• Action item:
Collect all lines containing the word "sorting" from the data.

• Record excerpts:
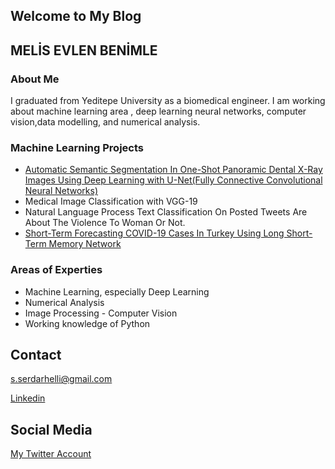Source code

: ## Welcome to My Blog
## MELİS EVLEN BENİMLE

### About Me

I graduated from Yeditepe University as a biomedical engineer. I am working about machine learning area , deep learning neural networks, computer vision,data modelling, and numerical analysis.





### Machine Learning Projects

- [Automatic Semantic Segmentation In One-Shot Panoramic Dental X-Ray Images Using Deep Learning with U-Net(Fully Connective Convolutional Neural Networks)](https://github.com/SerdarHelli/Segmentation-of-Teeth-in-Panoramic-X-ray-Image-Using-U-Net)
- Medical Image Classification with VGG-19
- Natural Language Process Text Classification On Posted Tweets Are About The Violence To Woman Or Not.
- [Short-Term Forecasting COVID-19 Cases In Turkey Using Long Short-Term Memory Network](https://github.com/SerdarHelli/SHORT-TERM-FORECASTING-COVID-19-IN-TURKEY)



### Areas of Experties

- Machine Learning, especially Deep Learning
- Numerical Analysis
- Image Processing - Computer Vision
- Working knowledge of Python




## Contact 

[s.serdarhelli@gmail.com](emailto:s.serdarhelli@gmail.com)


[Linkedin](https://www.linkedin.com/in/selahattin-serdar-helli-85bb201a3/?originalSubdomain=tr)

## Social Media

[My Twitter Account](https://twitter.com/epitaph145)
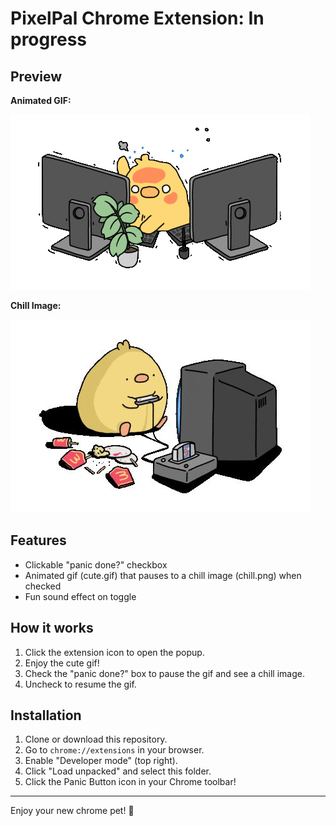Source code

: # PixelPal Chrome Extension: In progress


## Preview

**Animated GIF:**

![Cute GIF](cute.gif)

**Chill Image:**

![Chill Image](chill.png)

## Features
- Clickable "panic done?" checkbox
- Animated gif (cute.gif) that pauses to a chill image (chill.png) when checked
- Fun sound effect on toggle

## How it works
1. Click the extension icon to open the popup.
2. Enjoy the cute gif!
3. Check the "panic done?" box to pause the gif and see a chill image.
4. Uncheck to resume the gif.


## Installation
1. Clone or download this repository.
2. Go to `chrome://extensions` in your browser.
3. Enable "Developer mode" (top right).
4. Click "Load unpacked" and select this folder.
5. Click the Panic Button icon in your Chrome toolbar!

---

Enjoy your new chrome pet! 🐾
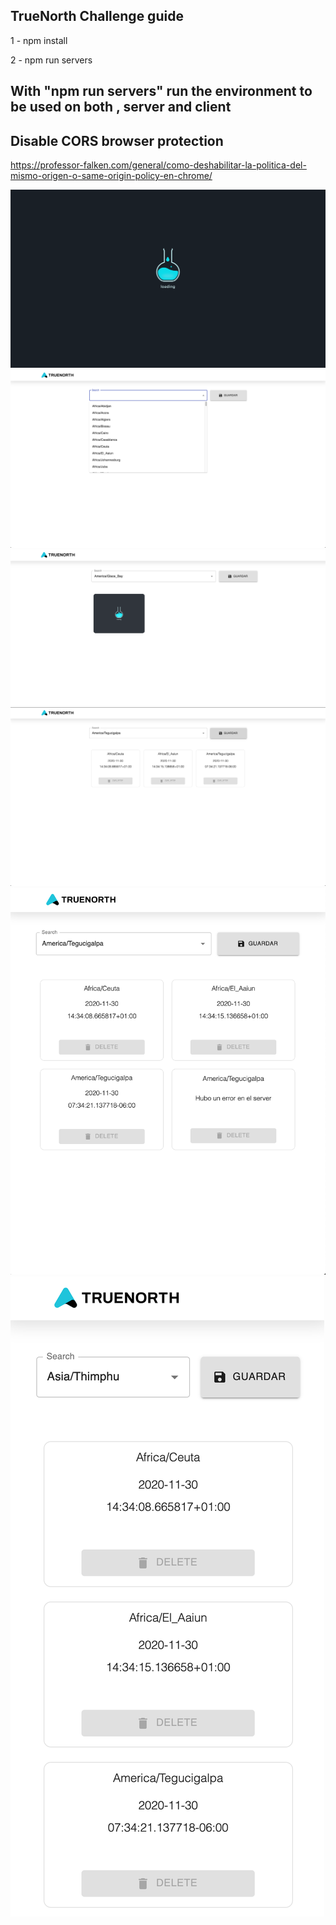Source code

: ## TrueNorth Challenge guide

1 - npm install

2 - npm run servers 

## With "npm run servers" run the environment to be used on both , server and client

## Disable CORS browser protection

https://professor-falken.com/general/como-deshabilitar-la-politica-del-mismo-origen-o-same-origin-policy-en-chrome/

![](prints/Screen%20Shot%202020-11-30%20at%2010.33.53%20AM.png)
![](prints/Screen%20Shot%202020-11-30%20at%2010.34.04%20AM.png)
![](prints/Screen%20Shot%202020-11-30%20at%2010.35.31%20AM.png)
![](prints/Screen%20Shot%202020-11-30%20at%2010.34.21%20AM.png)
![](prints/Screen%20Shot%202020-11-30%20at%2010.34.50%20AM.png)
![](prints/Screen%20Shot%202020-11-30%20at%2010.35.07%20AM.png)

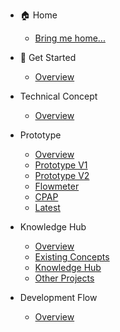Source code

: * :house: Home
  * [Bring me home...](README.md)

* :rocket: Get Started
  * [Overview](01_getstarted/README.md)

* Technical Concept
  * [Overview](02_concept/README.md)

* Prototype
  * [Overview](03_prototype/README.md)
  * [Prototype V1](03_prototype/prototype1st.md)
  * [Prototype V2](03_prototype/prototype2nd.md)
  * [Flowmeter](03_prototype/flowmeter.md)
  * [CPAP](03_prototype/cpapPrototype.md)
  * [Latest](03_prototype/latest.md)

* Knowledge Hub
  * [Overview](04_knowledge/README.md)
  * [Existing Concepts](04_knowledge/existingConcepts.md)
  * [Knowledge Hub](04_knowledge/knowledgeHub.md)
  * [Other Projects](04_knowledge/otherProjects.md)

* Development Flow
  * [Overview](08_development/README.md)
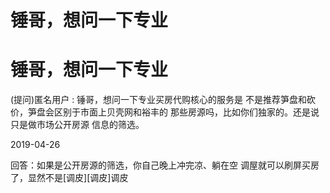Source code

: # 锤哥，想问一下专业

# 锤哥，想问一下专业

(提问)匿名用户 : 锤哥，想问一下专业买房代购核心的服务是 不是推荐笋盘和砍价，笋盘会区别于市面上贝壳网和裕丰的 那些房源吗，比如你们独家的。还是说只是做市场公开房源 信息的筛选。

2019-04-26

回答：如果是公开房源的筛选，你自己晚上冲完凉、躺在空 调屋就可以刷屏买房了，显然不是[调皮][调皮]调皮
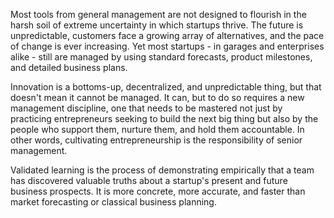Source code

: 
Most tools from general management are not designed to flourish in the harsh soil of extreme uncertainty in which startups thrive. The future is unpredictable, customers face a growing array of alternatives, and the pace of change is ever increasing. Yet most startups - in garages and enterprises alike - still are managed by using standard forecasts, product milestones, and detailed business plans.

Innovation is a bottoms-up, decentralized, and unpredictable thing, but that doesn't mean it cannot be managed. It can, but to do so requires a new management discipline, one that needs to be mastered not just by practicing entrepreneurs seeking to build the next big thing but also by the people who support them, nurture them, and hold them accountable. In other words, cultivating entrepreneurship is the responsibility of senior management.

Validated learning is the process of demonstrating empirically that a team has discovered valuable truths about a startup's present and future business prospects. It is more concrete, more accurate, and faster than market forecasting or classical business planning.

==

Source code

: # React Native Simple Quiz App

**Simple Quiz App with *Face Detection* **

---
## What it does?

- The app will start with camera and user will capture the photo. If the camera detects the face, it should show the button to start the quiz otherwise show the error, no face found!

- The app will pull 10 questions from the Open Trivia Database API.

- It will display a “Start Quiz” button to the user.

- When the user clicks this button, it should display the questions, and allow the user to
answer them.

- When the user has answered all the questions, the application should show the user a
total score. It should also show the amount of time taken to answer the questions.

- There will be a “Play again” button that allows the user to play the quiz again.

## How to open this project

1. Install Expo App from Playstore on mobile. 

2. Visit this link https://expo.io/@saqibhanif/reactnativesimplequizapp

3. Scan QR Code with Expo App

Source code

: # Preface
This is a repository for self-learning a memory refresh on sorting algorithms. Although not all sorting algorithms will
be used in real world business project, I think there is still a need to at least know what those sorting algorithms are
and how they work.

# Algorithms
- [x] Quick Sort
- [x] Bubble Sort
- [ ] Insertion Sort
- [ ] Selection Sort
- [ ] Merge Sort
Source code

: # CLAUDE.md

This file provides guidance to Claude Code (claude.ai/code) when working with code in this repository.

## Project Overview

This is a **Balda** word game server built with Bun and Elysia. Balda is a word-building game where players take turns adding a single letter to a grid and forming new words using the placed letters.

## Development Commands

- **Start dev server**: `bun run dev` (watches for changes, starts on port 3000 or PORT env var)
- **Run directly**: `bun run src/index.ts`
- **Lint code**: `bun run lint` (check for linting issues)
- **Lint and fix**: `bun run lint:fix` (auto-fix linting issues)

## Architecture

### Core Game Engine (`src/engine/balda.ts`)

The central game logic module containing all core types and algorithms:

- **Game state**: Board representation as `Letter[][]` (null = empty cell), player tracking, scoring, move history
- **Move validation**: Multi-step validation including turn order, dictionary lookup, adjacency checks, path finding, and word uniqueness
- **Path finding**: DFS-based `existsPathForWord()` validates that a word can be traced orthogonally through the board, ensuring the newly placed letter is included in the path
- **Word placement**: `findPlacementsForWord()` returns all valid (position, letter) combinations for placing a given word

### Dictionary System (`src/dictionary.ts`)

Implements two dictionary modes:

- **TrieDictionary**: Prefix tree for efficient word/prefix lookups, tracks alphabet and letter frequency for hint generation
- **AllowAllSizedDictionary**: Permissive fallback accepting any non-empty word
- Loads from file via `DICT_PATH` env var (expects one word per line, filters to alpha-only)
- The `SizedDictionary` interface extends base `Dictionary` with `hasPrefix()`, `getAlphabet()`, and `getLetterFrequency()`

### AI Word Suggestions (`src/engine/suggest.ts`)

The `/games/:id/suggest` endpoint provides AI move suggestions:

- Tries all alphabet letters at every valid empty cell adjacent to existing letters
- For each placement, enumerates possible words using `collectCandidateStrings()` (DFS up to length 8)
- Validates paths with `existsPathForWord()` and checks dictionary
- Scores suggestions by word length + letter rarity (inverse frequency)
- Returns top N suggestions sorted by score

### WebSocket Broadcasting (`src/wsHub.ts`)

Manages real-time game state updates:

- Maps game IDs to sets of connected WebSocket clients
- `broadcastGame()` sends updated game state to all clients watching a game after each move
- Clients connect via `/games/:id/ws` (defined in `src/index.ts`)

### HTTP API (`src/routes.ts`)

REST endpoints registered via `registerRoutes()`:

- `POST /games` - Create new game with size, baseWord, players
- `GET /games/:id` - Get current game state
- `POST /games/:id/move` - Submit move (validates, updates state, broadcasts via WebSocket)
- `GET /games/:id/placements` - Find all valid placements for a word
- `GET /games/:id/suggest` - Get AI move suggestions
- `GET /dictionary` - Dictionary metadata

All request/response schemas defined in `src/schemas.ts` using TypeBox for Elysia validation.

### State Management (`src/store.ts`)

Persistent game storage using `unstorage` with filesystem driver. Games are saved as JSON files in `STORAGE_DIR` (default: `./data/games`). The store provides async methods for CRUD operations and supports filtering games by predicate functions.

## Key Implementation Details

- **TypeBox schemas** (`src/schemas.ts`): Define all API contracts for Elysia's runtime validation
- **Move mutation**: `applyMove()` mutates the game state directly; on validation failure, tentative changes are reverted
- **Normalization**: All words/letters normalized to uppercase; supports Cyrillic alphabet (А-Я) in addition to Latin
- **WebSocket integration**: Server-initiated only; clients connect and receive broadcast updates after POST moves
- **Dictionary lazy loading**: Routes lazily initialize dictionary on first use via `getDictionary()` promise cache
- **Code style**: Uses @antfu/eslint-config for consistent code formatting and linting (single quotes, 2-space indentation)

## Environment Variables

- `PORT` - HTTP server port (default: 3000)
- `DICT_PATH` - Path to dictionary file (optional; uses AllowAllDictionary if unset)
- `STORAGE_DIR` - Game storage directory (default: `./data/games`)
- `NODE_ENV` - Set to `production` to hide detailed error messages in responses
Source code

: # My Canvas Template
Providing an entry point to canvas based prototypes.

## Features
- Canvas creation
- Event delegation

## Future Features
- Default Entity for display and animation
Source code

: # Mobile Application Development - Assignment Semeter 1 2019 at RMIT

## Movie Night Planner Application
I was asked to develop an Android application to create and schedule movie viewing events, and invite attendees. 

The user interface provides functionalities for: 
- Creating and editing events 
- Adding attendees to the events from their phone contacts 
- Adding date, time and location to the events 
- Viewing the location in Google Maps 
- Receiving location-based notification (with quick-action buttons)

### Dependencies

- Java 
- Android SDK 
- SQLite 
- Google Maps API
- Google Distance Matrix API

• Exercise answer:
This is a repository for self-learning a memory refresh on sorting algorithms. Although not all sorting algorithms will
be used in real world business project, I think there is still a need to at least know what those sorting algorithms are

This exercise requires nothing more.